Graduation Year


Document Type




Degree Name

Master of Arts (M.A.)

Degree Granting Department

Mass Communications

Major Professor

Scott S. Liu, Ph.D.

Committee Member

Janelle Applequist, Ph.D.

Committee Member

Roxanne Watson, Ph.D.


framing theory, Crimean crisis, news sources, content analysis


This thesis examines whether there is a frame difference in online news coverage of the controversial 2014 Crimean referendum by The New York Times and the Russian newspaper, Kommersant. The research is grounded in framing theory and literature on the attribution of news sources. The study is conducted in two languages and it seeks to examine how media systems, perspectives on the issue, journalistic standards, as well as cultural backgrounds and historical ties influenced framing of the event.

Sample online articles from each newspaper were selected and a quantitative content analysis was performed in order to identify the main themes, frames and source attribution patterns in media news coverage about the referendum. The pattern to quote official sources for providing justification and legitimacy to news stories has influenced the coverage in both newspapers: both The New York Times as well as Kommersant heavily relied on their respective government officials and experts. However, The New York Times provided a greater diversity of opinions supporting the values of a libertarian media system.

Politics was the dominant theme of the referendum-related articles in both newspapers, however, Kommersant and The New York Times touched on economy and military themes with different frequencies. A comparison between themes in two periods (before and after the referendum) has not shown a meaningful difference for both newspapers.

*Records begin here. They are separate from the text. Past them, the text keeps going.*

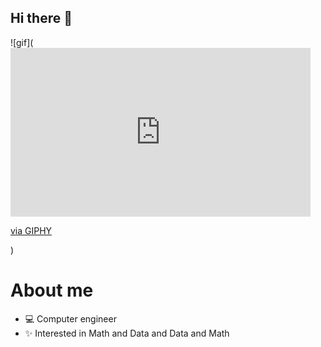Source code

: ## Hi there 👋
![gif](<iframe src="https://giphy.com/embed/836HiJc7pgzy8iNXCn" width="480" height="270" frameBorder="0" class="giphy-embed" allowFullScreen></iframe><p><a href="https://giphy.com/gifs/cartoonhangover-cartoons-bravestwarriors-836HiJc7pgzy8iNXCn">via GIPHY</a></p>)

# About me

- 💻 Computer engineer
- ✨ Interested in Math and Data and Data and Math   
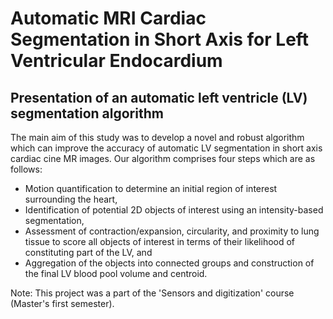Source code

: # Automatic MRI Cardiac Segmentation in Short Axis for Left Ventricular Endocardium
## Presentation of an automatic left ventricle (LV) segmentation algorithm 

The main aim of this study was to develop a novel and robust algorithm which can improve the accuracy of automatic LV segmentation in short axis cardiac cine MR images. Our algorithm comprises four steps which are as follows:
- Motion quantification to determine an initial region of interest surrounding the heart, 
- Identification of potential 2D objects of interest using an intensity-based segmentation, 
- Assessment of contraction/expansion, circularity, and proximity to lung tissue to score all objects of interest in terms of their likelihood of constituting part of the LV, and
- Aggregation of the objects into connected groups and construction of the final LV blood pool volume and centroid.

Note: This project was a part of the 'Sensors and digitization' course (Master's first semester).
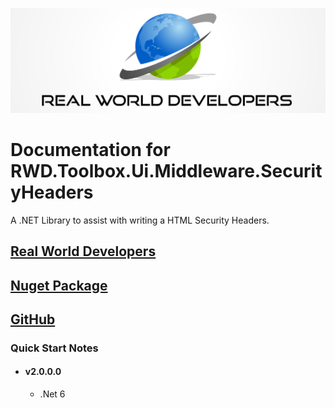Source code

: [![Real World Developers Logo](images/RWDevs-header.jpg)](http://www.realworlddevelopers.com)

Documentation for RWD.Toolbox.Ui.Middleware.SecurityHeaders
==================================
A .NET Library to assist with writing a HTML Security Headers.

[Real World Developers](https://www.realworlddevelopers.com)
-----------------------

[Nuget Package](https://www.nuget.org/packages/RWD.Toolbox.Ui.Middleware.SecurityHeaders/)
---------------

[GitHub](https://github.com/RealWorldDevelopers/RWD.Toolbox.Ui.Middleware)
------------------

### Quick Start Notes
* #### v2.0.0.0  
	* .Net 6
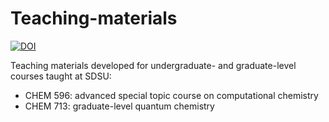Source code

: # Teaching-materials
[![DOI](https://zenodo.org/badge/763951750.svg)](https://zenodo.org/doi/10.5281/zenodo.12065436)

Teaching materials developed for undergraduate- and graduate-level courses taught at SDSU:
- CHEM 596: advanced special topic course on computational chemistry
- CHEM 713: graduate-level quantum chemistry
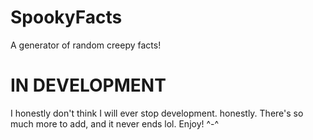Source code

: # SpookyFacts
A generator of random creepy facts!

# IN DEVELOPMENT
I honestly don't think I will ever stop development. honestly. There's so much more to add, and it never ends lol. Enjoy! ^-^
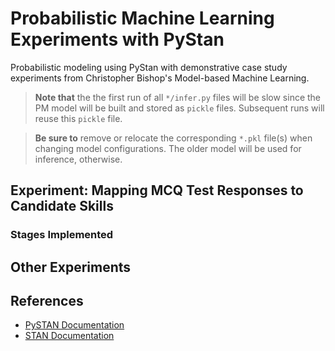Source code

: # Probabilistic Machine Learning Experiments with PyStan

Probabilistic modeling using PyStan with demonstrative case study experiments from Christopher Bishop's Model-based Machine Learning.

> **Note that** the the first run of all `*/infer.py` files will be slow since the PM model will be built and stored as `pickle` files. Subsequent runs will reuse this `pickle` file.

> **Be sure to** remove or relocate the corresponding `*.pkl` file(s) when changing model configurations. The older model will be used for inference, otherwise.

## Experiment: Mapping MCQ Test Responses to Candidate Skills

<add description>

### Stages Implemented

## Other Experiments

## References

- [PySTAN Documentation](https://pystan.readthedocs.io/en/latest/)
- [STAN Documentation](https://mc-stan.org/users/documentation/)
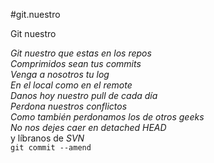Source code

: #git.nuestro

Git nuestro
<p><em>Git<e/m> nuestro que estas en los repos<br />
Comprimidos sean tus <em>commits</em><br />
Venga a nosotros tu <em>log</em><br />
En el local como en el <em>remote</em><br />
Danos hoy nuestro <em>pull</em> de cada día<br />
Perdona nuestros <em>conflictos</em><br />
Como también perdonamos los de otros geeks<br />
No nos dejes caer en detached HEAD</em><br />
y líbranos de <em>SVN</em><br />
<code>git commit --amend</code></p>
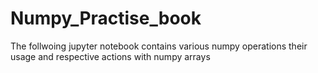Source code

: # Numpy_Practise_book
The follwoing jupyter notebook contains various numpy operations their usage and respective actions with numpy arrays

Kommersant’s online coverage was less critical of Russian policies and frequently utilized a set of the For-referendum frames, rarely touching upon Russian military activities on the peninsula. However, the frame depicting breach of international law appeared with the same frequency as the For-referendum frames, showing that Kommersant tried to maintain independence under the Russian neo-authoritarian media system. The New York Times focused on the illegitimate character of Crimean annexation and exposed every move of Russian troops, which is in line with U.S. foreign policy aims. However, the American publications did not hide the cultural and historical ties between Crimea and Russia and frequently mentioned the illegal character pertaining to Ukrainian protests and a temporary government.